Internationalmedia.co.id – Lebih dari 600 orang dilaporkan melarikan diri dari sebuah kompleks di Myanmar yang diduga menjadi pusat penipuan online. Mereka menyeberang ke Thailand setelah kompleks tersebut diserbu oleh militer Myanmar.
Menurut seorang pejabat Thailand, Sawanit Suriyakul Na Ayutthaya, yang menjabat sebagai wakil gubernur Provinsi Tak di perbatasan Myanmar, sebanyak 677 orang melarikan diri dari pusat penipuan yang dikenal dengan nama KK Park. Mereka menyeberangi Sungai Moei menuju Thailand pada Kamis pagi.

Kompleks luas ini diduga menjadi tempat para pelaku penipuan internet beroperasi, menargetkan korban dengan berbagai modus, mulai dari penipuan asmara hingga bisnis. Kompleks ini telah berkembang pesat di sepanjang perbatasan Myanmar.
Sejak Februari lalu, penindakan keras telah dilakukan, menyebabkan sekitar 7.000 pekerja dipulangkan. Thailand juga memberlakukan blokade internet lintas batas.

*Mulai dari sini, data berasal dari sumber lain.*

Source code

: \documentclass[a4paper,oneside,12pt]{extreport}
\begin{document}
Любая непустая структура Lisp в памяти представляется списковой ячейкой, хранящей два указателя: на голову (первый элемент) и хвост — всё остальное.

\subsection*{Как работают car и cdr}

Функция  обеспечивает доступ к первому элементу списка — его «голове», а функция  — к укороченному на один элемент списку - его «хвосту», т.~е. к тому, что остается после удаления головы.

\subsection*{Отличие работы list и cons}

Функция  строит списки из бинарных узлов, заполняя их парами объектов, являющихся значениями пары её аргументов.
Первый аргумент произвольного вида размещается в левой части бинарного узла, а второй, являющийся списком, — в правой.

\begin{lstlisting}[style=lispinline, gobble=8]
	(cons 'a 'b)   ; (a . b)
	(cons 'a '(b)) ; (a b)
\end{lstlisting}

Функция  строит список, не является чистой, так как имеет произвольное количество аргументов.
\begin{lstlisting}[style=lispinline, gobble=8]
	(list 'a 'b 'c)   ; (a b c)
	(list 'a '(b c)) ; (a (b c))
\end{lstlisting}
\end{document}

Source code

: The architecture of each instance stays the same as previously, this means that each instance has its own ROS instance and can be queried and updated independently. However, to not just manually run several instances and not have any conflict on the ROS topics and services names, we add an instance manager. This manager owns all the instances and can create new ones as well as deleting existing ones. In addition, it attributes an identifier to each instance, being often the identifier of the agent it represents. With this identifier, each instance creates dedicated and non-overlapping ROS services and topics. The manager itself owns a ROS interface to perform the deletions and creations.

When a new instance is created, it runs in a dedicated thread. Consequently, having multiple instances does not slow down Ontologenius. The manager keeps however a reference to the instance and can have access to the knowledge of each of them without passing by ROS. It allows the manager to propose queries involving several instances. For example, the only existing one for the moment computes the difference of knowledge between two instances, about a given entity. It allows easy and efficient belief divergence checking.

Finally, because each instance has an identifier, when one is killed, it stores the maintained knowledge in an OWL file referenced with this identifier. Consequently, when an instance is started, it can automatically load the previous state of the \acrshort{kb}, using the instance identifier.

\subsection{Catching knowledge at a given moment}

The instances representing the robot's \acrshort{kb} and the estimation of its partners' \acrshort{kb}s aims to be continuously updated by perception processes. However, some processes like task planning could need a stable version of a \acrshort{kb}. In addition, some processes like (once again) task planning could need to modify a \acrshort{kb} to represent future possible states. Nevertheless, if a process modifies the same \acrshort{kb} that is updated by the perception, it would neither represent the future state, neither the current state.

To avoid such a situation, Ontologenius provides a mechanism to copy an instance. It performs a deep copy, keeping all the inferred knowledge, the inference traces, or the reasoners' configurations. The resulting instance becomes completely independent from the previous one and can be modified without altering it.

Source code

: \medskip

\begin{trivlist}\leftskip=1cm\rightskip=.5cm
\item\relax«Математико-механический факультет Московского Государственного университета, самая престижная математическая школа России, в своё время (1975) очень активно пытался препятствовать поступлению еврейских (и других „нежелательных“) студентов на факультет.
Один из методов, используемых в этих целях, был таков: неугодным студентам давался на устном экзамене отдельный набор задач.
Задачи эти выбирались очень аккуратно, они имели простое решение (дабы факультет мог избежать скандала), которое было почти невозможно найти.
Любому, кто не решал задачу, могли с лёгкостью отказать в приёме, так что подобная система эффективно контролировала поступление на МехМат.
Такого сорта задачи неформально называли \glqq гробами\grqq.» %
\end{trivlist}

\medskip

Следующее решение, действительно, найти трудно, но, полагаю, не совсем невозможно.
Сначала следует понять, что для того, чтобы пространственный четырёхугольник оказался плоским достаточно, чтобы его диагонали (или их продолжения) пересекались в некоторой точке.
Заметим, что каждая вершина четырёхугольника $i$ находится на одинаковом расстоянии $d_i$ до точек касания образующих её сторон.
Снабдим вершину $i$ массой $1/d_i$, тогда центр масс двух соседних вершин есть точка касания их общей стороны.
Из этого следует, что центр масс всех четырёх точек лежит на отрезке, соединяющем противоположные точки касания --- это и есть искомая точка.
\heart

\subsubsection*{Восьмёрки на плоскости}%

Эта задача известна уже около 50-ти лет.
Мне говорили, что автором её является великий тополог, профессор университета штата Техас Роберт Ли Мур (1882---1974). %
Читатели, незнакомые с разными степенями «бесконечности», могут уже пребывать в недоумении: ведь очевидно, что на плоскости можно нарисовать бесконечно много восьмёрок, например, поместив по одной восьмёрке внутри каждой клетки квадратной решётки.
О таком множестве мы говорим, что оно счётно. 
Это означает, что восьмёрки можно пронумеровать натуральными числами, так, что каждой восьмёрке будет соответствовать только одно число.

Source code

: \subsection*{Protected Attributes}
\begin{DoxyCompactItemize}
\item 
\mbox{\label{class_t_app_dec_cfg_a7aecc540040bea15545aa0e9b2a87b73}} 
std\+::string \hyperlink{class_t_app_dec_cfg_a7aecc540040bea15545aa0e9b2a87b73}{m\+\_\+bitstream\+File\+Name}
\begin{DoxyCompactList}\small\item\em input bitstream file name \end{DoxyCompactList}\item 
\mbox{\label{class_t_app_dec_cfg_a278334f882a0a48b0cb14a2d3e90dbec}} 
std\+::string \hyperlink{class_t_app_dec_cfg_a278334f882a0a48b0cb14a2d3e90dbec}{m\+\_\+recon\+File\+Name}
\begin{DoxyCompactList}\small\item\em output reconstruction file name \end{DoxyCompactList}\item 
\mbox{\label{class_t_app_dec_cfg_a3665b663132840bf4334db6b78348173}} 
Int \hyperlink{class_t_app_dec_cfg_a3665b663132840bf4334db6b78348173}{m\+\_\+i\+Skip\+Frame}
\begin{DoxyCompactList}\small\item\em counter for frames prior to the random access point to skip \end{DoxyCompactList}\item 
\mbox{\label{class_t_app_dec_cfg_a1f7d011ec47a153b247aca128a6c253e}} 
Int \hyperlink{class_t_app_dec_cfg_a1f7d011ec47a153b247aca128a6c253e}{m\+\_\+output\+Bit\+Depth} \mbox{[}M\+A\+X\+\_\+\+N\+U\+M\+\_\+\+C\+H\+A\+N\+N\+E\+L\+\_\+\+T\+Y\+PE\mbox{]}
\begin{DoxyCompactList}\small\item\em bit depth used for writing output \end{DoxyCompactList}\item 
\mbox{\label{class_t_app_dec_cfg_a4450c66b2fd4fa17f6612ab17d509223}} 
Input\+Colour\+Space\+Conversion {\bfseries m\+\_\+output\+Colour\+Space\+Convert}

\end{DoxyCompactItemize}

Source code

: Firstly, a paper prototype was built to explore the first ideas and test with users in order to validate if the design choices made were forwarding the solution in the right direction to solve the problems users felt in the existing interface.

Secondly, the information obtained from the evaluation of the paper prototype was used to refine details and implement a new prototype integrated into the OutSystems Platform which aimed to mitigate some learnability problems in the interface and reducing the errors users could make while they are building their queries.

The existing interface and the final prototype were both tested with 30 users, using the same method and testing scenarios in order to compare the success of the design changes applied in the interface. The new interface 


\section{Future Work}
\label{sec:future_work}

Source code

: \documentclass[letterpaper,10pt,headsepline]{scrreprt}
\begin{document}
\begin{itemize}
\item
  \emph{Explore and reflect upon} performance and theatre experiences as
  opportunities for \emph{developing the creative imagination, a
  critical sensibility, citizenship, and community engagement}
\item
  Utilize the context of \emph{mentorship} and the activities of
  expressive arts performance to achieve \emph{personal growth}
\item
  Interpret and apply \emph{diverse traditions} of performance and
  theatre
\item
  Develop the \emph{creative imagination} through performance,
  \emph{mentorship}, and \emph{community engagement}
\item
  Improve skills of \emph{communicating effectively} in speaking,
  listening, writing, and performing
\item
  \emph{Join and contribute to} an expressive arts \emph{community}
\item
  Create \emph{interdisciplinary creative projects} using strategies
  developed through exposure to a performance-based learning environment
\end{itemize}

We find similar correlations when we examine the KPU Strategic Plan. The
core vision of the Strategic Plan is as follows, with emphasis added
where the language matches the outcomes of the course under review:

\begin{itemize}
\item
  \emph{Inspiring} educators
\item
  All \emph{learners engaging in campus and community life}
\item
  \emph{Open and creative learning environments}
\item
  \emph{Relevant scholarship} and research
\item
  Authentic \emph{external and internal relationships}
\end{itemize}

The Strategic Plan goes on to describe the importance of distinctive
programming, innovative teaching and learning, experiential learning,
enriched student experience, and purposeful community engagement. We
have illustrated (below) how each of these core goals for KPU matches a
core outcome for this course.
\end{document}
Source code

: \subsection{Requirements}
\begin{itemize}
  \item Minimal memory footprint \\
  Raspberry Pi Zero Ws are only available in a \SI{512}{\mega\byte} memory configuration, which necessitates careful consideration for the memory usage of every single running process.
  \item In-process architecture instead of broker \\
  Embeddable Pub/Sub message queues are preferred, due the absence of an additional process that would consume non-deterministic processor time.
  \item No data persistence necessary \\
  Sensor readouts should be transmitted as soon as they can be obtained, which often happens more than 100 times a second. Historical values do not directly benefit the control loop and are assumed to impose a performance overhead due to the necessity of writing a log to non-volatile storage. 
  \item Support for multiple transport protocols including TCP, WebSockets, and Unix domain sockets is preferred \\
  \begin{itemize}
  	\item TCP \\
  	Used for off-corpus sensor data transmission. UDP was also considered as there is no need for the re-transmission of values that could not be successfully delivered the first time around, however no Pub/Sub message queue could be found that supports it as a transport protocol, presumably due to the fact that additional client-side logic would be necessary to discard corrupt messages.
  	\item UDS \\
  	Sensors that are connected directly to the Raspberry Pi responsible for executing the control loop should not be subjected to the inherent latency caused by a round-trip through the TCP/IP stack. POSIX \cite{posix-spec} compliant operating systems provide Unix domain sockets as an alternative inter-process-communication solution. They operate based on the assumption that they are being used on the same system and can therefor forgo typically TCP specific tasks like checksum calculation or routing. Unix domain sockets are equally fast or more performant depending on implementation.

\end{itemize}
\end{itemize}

"Polisi imigrasi dan satuan tugas militer telah bekerja sama untuk memberikan bantuan berdasarkan prosedur kemanusiaan… dan mereka akan menjalani pemeriksaan," kata Sawanit. Ia menambahkan bahwa proses ini akan memungkinkan pihak berwenang untuk menentukan apakah seseorang merupakan korban perdagangan manusia. Jika tidak, mereka dapat dituntut karena melintasi perbatasan secara ilegal.
Kantor Administrasi Provinsi Tak menyatakan bahwa kelompok yang masuk dari Myanmar tersebut terdiri dari "warga negara asing" baik pria maupun wanita. Pihak berwenang memperkirakan akan ada lebih banyak lagi yang akan menyeberang ke Thailand.